Tuesday was my birthday, and a lot of small things made it worth it.  I stopped for coffee and a muffin on the way to work and the streets slowly began to wake up.  It reminded me of Brisbane for some reason.  I went for a bike ride, like normal, and then had dinner and drinks with my cousin.  Simple, but effective.it feels like this outside

My new boss also started this week.  It’ll take a bit before he gets his feet under him and we can see what he’s really like, but so far I’m cautiously optimistic.  He sounds like he’ll bring a different management style, which is sorely needed.  We’ve been overloaded at work lately, which always seems to be the case, but I genuinely really enjoy working on the team of 5 people I interact with the most, and so I haven’t been stressed out about it like some others.

Round 4

Two weeks between treatments is just enough time to think things are normal again before succumbing to the awfulness of chemo.  Enough so that I’m still in a good mood as I walk into my appointment and am cheerful with the nurses.

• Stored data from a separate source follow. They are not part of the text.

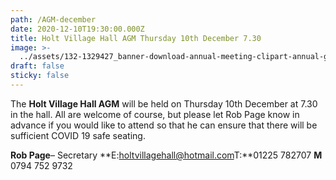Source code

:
 ```yaml
---
path: /AGM-december
date: 2020-12-10T19:30:00.000Z
title: Holt Village Hall AGM Thursday 10th December 7.30
image: >-
  ../assets/132-1329427_banner-download-annual-meeting-clipart-annual-general-meeting.png
draft: false
sticky: false
---
```

The **Holt Village Hall AGM** will be held on Thursday 10th December at 7.30 in the hall.  All are welcome of course, but please let Rob Page know in advance if you would like to attend so that he can ensure that there will  be sufficient COVID 19 safe seating.

**Rob Page**– Secretary **E:[holtvillagehall@hotmail.com](mailto:holtvillagehall@hotmail.com)T:**01225 782707 **M** 0794 752 9732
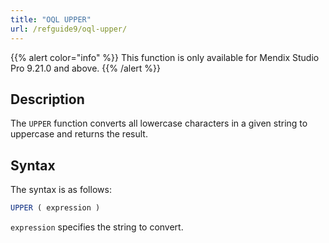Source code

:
 ```yaml
---
title: "OQL UPPER"
url: /refguide9/oql-upper/
---
```


{{% alert color="info" %}}
This function is only available for Mendix Studio Pro 9.21.0 and above.
{{% /alert %}}

## Description

The `UPPER` function converts all lowercase characters in a given string to uppercase and returns the result.

## Syntax

The syntax is as follows:

```sql
UPPER ( expression )
```

`expression` specifies the string to convert.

I had chemo on Tuesday, because things were closed on Monday because of Memorial Day, and there was quite a backup of people getting treatment with me.  It was crowded enough that I had to sit out in the main room with 10 or so chairs instead of a private room, which was both good and bad.  It was bad because sometimes that extra bit of privacy is nice to help pass the time.  It gives a little more space to feel comfortable in, and it allows me to fire up a DVD to watch and entertain myself.

It was good because you get to see how other people deal with their own treatments for whatever cancer they have.  Some tried to take naps, some talked a little too much, and another woman just pulled out a laptop and started working (wish I had one so I could do the same).  It’s a little depressing that I was by far the youngest person there, whereas some of the older patients looked to literally be toeing the line of death, but at one point there was another guy maybe a little older than me who came in to get some injection.  He had gotten a blood transfusion so his body could tolerate the chemo, which I’m glad I’ve been able avoid.  All of my blood values have been stable, and not terribly too far out of range (no hope of an EPO prescription).

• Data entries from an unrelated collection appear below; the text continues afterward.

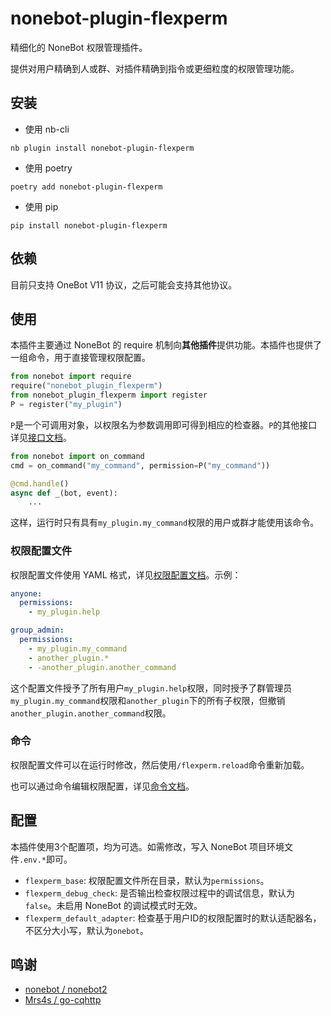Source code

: # nonebot-plugin-flexperm

精细化的 NoneBot 权限管理插件。

提供对用户精确到人或群、对插件精确到指令或更细粒度的权限管理功能。

## 安装

- 使用 nb-cli

```shell
nb plugin install nonebot-plugin-flexperm
```

- 使用 poetry

```shell
poetry add nonebot-plugin-flexperm
```

- 使用 pip

```shell
pip install nonebot-plugin-flexperm
```

## 依赖

目前只支持 OneBot V11 协议，之后可能会支持其他协议。

## 使用

本插件主要通过 NoneBot 的 require 机制向**其他插件**提供功能。本插件也提供了一组命令，用于直接管理权限配置。

```python
from nonebot import require
require("nonebot_plugin_flexperm")
from nonebot_plugin_flexperm import register
P = register("my_plugin")
```

`P`是一个可调用对象，以权限名为参数调用即可得到相应的检查器。`P`的其他接口详见[接口文档](docs/interface.md)。

```python
from nonebot import on_command
cmd = on_command("my_command", permission=P("my_command"))

@cmd.handle()
async def _(bot, event):
    ...
```

这样，运行时只有具有`my_plugin.my_command`权限的用户或群才能使用该命令。

### 权限配置文件

权限配置文件使用 YAML 格式，详见[权限配置文档](docs/permdesc.md)。示例：

```yaml
anyone:
  permissions:
    - my_plugin.help

group_admin:
  permissions:
    - my_plugin.my_command
    - another_plugin.*
    - -another_plugin.another_command
```

这个配置文件授予了所有用户`my_plugin.help`权限，同时授予了群管理员`my_plugin.my_command`权限和`another_plugin`下的所有子权限，但撤销`another_plugin.another_command`权限。

### 命令

权限配置文件可以在运行时修改，然后使用`/flexperm.reload`命令重新加载。

也可以通过命令编辑权限配置，详见[命令文档](docs/command.md)。

## 配置

本插件使用3个配置项，均为可选。如需修改，写入 NoneBot 项目环境文件`.env.*`即可。

- `flexperm_base`: 权限配置文件所在目录，默认为`permissions`。
- `flexperm_debug_check`: 是否输出检查权限过程中的调试信息，默认为`false`。未启用 NoneBot 的调试模式时无效。
- `flexperm_default_adapter`: 检查基于用户ID的权限配置时的默认适配器名，不区分大小写，默认为`onebot`。

## 鸣谢

- [nonebot / nonebot2](https://github.com/nonebot/nonebot2)
- [Mrs4s / go-cqhttp](https://github.com/Mrs4s/go-cqhttp)

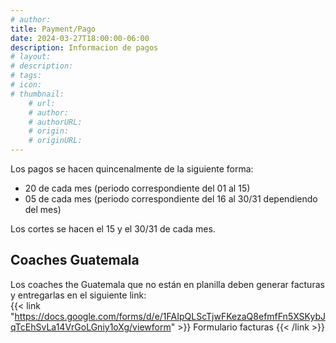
 ```yaml
---
# author: 
title: Payment/Pago
date: 2024-03-27T18:00:00-06:00
description: Informacion de pagos
# layout: 
# description: 
# tags: 
# icon: 
# thumbnail: 
    # url: 
    # author: 
    # authorURL: 
    # origin: 
    # originURL: 
---
```


Los pagos se hacen quincenalmente de la siguiente forma:
- 20 de cada mes (periodo correspondiente del 01 al 15)
- 05 de cada mes (periodo correspondiente del 16 al 30/31 dependiendo del mes)

Los cortes se hacen el 15 y el 30/31 de cada mes.

## Coaches Guatemala

Los coaches the Guatemala que no están en planilla deben generar facturas y entregarlas en el siguiente link: \
{{< link "https://docs.google.com/forms/d/e/1FAIpQLScTjwFKezaQ8efmfFn5XSKybJqTcEhSvLa14VrGoLGniy1oXg/viewform" >}}
    Formulario facturas
{{< /link >}}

But when his nurse approached him and asked how he was doing, he responded, without skipping a beat, “Well, I’m not dead yet.”  Which I found hilarious, because that’s exactly what I say to myself (not aloud very often) every time someone asks me how I feel.  Only I say it in my head with a British accent like in Monty Python because that’s how it’s really funny.

I was delighted to discover that I’m not ridiculous for wanting to respond like that to everyone.  I know you’re all curious to know how I’m doing and are generally interested in hearing what I feel like, but it changes so much and so often that it’s not worth talking about in much detail most of the time.  It just sucks.  That’s all there really is to it.

On Wednesday I had to dip into my anti-nausea meds for the first time, but still went to work.  I never quite felt close to 100% today either, but I worked again and just tried to speed the day along any way I could.  There’s no real benchmark for how fatigued I am, or how my stomach feels, or how my head hurts, or how my mouth tastes.  Don’t worry so much about my side effects, because there’s nothing anyone can do about them anyway, just don’t be caught off guard when I give sarcastic comments about how “I’m not dead”.

Oh, and I still haven’t lost my hair yet.  I’m getting sick of waiting and wish it would just fall out already.  My nurse said she’s never seen it stick around this long.